WHAT THE EXERCISE ASKS
Once the line containing "- [Server-Sent Events" is found, please set it down along with each following line, exactly, to the end of the material.

AVAILABLE DATA

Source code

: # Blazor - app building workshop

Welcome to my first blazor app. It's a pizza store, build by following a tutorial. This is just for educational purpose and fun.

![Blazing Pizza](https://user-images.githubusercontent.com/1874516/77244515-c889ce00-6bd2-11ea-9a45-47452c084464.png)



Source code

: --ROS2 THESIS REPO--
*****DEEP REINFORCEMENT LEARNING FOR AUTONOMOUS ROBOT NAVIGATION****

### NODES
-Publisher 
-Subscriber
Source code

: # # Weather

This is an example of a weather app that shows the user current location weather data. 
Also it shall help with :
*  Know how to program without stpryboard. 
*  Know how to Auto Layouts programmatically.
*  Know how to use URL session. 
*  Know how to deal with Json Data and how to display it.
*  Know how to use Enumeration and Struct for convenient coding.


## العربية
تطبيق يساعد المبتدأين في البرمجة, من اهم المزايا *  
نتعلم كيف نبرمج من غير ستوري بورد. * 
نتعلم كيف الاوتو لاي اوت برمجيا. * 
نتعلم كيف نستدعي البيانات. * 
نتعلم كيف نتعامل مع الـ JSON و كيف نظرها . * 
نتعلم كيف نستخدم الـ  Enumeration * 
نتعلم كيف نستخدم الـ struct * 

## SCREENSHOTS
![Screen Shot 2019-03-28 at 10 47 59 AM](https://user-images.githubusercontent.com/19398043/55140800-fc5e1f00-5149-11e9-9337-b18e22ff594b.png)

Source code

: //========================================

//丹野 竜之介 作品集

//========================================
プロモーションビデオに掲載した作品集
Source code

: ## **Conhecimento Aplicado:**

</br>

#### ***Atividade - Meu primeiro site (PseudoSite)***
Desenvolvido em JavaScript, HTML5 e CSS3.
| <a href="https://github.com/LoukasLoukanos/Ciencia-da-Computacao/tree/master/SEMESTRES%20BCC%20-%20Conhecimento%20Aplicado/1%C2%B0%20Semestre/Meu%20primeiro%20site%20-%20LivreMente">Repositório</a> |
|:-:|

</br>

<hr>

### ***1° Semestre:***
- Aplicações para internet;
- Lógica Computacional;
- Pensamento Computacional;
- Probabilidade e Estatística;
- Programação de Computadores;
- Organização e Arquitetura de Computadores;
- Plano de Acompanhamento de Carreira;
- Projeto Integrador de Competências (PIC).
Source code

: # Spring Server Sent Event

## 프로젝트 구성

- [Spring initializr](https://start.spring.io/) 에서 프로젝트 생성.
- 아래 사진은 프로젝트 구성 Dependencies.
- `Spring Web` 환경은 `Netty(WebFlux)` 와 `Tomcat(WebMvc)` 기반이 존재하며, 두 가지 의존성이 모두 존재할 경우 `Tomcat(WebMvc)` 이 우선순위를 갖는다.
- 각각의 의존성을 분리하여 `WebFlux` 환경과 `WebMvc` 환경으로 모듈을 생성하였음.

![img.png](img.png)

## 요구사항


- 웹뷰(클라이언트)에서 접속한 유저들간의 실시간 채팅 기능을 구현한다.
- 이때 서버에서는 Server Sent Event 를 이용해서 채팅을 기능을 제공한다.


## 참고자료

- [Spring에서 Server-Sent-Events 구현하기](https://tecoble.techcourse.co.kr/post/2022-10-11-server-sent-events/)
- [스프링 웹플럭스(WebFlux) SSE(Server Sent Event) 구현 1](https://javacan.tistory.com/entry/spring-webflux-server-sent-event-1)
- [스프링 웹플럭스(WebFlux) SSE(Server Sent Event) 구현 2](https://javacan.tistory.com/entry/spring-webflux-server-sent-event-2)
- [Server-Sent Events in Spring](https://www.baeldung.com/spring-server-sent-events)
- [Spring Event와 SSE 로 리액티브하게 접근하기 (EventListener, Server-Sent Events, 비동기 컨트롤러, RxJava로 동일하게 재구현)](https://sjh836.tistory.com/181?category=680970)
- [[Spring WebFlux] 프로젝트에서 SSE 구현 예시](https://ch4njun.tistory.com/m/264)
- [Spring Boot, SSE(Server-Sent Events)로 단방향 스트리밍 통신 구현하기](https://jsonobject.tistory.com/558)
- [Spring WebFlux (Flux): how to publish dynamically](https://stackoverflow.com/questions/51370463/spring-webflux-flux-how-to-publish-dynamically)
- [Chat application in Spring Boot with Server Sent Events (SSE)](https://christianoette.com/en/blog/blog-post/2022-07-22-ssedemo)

SOLUTION FOR THIS PROBLEM
- [Server-Sent Events in Spring](https://www.baeldung.com/spring-server-sent-events)
- [Spring Event와 SSE 로 리액티브하게 접근하기 (EventListener, Server-Sent Events, 비동기 컨트롤러, RxJava로 동일하게 재구현)](https://sjh836.tistory.com/181?category=680970)
- [[Spring WebFlux] 프로젝트에서 SSE 구현 예시](https://ch4njun.tistory.com/m/264)
- [Spring Boot, SSE(Server-Sent Events)로 단방향 스트리밍 통신 구현하기](https://jsonobject.tistory.com/558)
- [Spring WebFlux (Flux): how to publish dynamically](https://stackoverflow.com/questions/51370463/spring-webflux-flux-how-to-publish-dynamically)
- [Chat application in Spring Boot with Server Sent Events (SSE)](https://christianoette.com/en/blog/blog-post/2022-07-22-ssedemo)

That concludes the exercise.